School of Computing, National University of Singapore, 13 Computing Drive, 117417, Singapore.
NUS Graduate School for Integrative Sciences and Engineering, National University of Singapore, 28 Medical Drive, 117456, Singapore.
Nucleic Acids Res. 2018 Nov 16;46(20):e122. doi: 10.1093/nar/gky685.
Transpositions transfer DNA segments between different loci within a genome; in particular, when a transposition is found in a sample but not in a reference genome, it is called a non-reference transposition. They are important structural variations that have clinical impact. Transpositions can be called by analyzing second generation high-throughput sequencing datasets. Current methods follow either a database-based or a database-free approach. Database-based methods require a database of transposable elements. Some of them have good specificity; however this approach cannot detect novel transpositions, and it requires a good database of transposable elements, which is not yet available for many species. Database-free methods perform de novo calling of transpositions, but their accuracy is low. We observe that this is due to the misalignment of the reads; since reads are short and the human genome has many repeats, false alignments create false positive predictions while missing alignments reduce the true positive rate. This paper proposes new techniques to improve database-free non-reference transposition calling: first, we propose a realignment strategy called one-end remapping that corrects the alignments of reads in interspersed repeats; second, we propose a SNV-aware filter that removes some incorrectly aligned reads. By combining these two techniques and other techniques like clustering and positive-to-negative ratio filter, our proposed transposition caller TranSurVeyor shows at least 3.1-fold improvement in terms of F1-score over existing database-free methods. More importantly, even though TranSurVeyor does not use databases of prior information, its performance is at least as good as existing database-based methods such as MELT, Mobster and Retroseq. We also illustrate that TranSurVeyor can discover transpositions that are not known in the current database.
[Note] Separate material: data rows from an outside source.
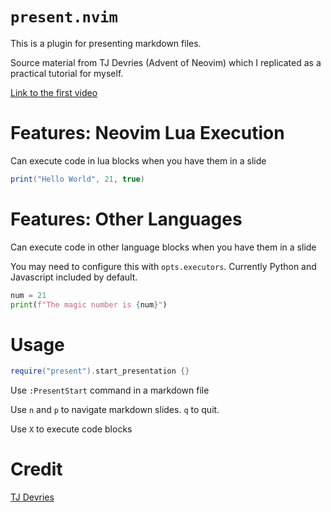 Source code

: # `present.nvim`

This is a plugin for presenting markdown files.

Source material from TJ Devries (Advent of Neovim) which I replicated as a
practical tutorial for myself. 

[Link to the first video](https://youtu.be/VGid4aN25iI?si=797jaI2L_jlLAs4_)

# Features: Neovim Lua Execution

Can execute code in lua blocks when you have them in a slide

```lua
print("Hello World", 21, true)
```

# Features: Other Languages

Can execute code in other language blocks when you have them in a slide

You may need to configure this with `opts.executors`.
Currently Python and Javascript included by default.

```python
num = 21
print(f"The magic number is {num}")
```

# Usage

```lua
require("present").start_presentation {}
```

Use `:PresentStart` command in a markdown file

Use `n` and `p` to navigate markdown slides. `q` to quit.

Use `X` to execute code blocks

# Credit
[TJ Devries](https://github.com/tjdevries)
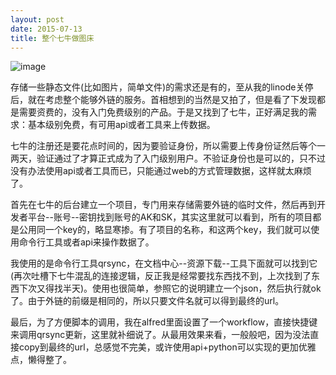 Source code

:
 ```yaml
--- 
layout: post
date: 2015-07-13  
title: 整个七牛做图床
--- 
```


![image](http://7xk84a.com1.z0.glb.clouddn.com/qiniu.png)

存储一些静态文件(比如图片，简单文件)的需求还是有的，至从我的linode关停后，就在考虑整个能够外链的服务。首相想到的当然是又拍了，但是看了下发现都是需要资费的，没有入门免费级别的产品。于是又找到了七牛，正好满足我的需求：基本级别免费，有可用api或者工具来上传数据。

七牛的注册还是要花点时间的，因为要验证身份，所以需要上传身份证然后等个一两天，验证通过了才算正式成为了入门级别用户。不验证身份也是可以的，只不过没有办法使用api或者工具而已，只能通过web的方式管理数据，这样就太麻烦了。

首先在七牛的后台建立一个项目，专门用来存储需要外链的临时文件，然后再到开发者平台--账号--密钥找到账号的AK和SK，其实这里就可以看到，所有的项目都是公用同一个key的，略显寒掺。有了项目的名称，和这两个key，我们就可以使用命令行工具或者api来操作数据了。

我使用的是命令行工具qrsync，在文档中心--资源下载--工具下面就可以找到它(再次吐槽下七牛混乱的连接逻辑，反正我是经常要找东西找不到，上次找到了东西下次又得找半天)。使用也很简单，参照它的说明建立一个json，然后执行就ok了。由于外链的前缀是相同的，所以只要文件名就可以得到最终的url。

最后，为了方便脚本的调用，我在alfred里面设置了一个workflow，直接快捷键来调用qrsync更新，这里就补细说了。从最用效果来看，一般般吧，因为没法直接copy到最终的url，总感觉不完美，或许使用api+python可以实现的更加优雅点，懒得整了。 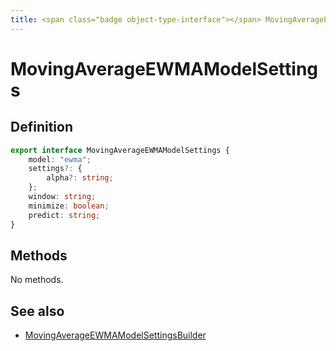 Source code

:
 ```yaml
---
title: <span class="badge object-type-interface"></span> MovingAverageEWMAModelSettings
---
```

# <span class="badge object-type-interface"></span> MovingAverageEWMAModelSettings

## Definition

```typescript
export interface MovingAverageEWMAModelSettings {
	model: "ewma";
	settings?: {
		alpha?: string;
	};
	window: string;
	minimize: boolean;
	predict: string;
}

```
## Methods

No methods.
## See also

 * <span class="badge builder"></span> [MovingAverageEWMAModelSettingsBuilder](./builder-MovingAverageEWMAModelSettingsBuilder.md)
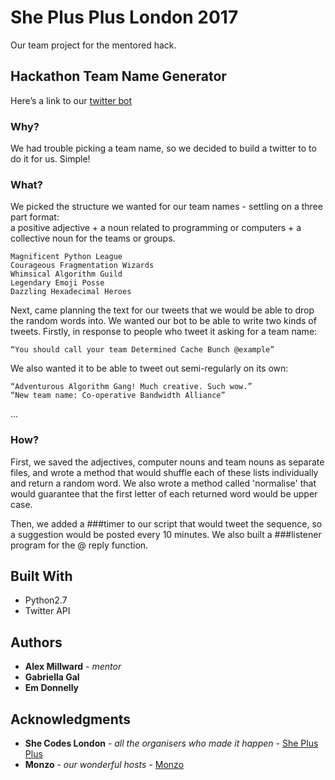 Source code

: # She Plus Plus London 2017

Our team project for the mentored hack.

## Hackathon Team Name Generator

Here’s a link to our [twitter bot](https://twitter.com/ShePlusPlusTeam)

### Why?

We had trouble picking a team name, so we decided to build a twitter to to do it for us. Simple!

### What?

We picked the structure we wanted for our team names - settling on a three part format:  
a positive adjective + a noun related to programming or computers + a collective noun for the teams or groups. 

```
Magnificent Python League
Courageous Fragmentation Wizards
Whimsical Algorithm Guild
Legendary Emoji Posse
Dazzling Hexadecimal Heroes
```


Next, came planning the text for our tweets that we would be able to drop the random words into. We wanted our bot to be able to write two kinds of tweets. Firstly, in response to people who tweet it asking for a team name:

```
“You should call your team Determined Cache Bunch @example”
```
We also wanted it to be able to tweet out semi-regularly on its own:

```
“Adventurous Algorithm Gang! Much creative. Such wow.”
“New team name: Co-operative Bandwidth Alliance”
```
… 

### How?
First, we saved the adjectives, computer nouns and team nouns as separate files, and wrote a method that would shuffle each of these lists individually and return a random word. We also wrote a method called 'normalise' that would guarantee that the first letter of each returned word would be upper case.

Then, we added a ###timer to our script that would tweet the sequence, so a suggestion would be posted every 10 minutes. 
We also built a ###listener program for the @ reply function. 

## Built With

* Python2.7
* Twitter API

## Authors

* **Alex Millward** - *mentor*
* **Gabriella Gal**
* **Em Donnelly**

## Acknowledgments


* **She Codes London** - *all the organisers who made it happen* - [She Plus Plus](http://www.sheplusplus.london/)
* **Monzo** - *our wonderful hosts* - [Monzo](https://monzo.com/about/)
转座(transposition)将 DNA 片段在基因组内的不同位置之间转移;特别是,当在样本中发现转座而在参考基因组中未发现时,它被称为非参考转座。它们是具有临床影响的重要结构变异。通过分析第二代高通量测序数据集可以对转座进行调用。当前的方法要么基于数据库,要么无数据库。基于数据库的方法需要转座元件数据库。其中一些方法具有良好的特异性;然而,这种方法无法检测新的转座,并且需要一个良好的转座元件数据库,但对于许多物种来说,这还不可用。无数据库的方法对转座进行从头调用,但它们的准确性较低。我们观察到这是由于读取的不对齐造成的;由于读取较短且人类基因组中有许多重复,错误对齐会产生假阳性预测,而缺失对齐会降低真阳性率。本文提出了改进无数据库非参考转座调用的新技术:首先,我们提出了一种称为一端重映射的重对齐策略,可纠正散布重复中的读取对齐;其次,我们提出了一种基于 SNV 的过滤器,可去除一些错误对齐的读取。通过结合这两种技术以及其他技术,如聚类和正负比过滤器,我们提出的转座调用程序 TranSurVeyor 在 F1 分数方面至少比现有的无数据库方法提高了 3.1 倍。更重要的是,即使 TranSurVeyor 不使用先前信息的数据库,其性能至少与现有的基于数据库的方法(如 MELT、Mobster 和 Retroseq)一样好。我们还表明,TranSurVeyor 可以发现当前数据库中未知的转座。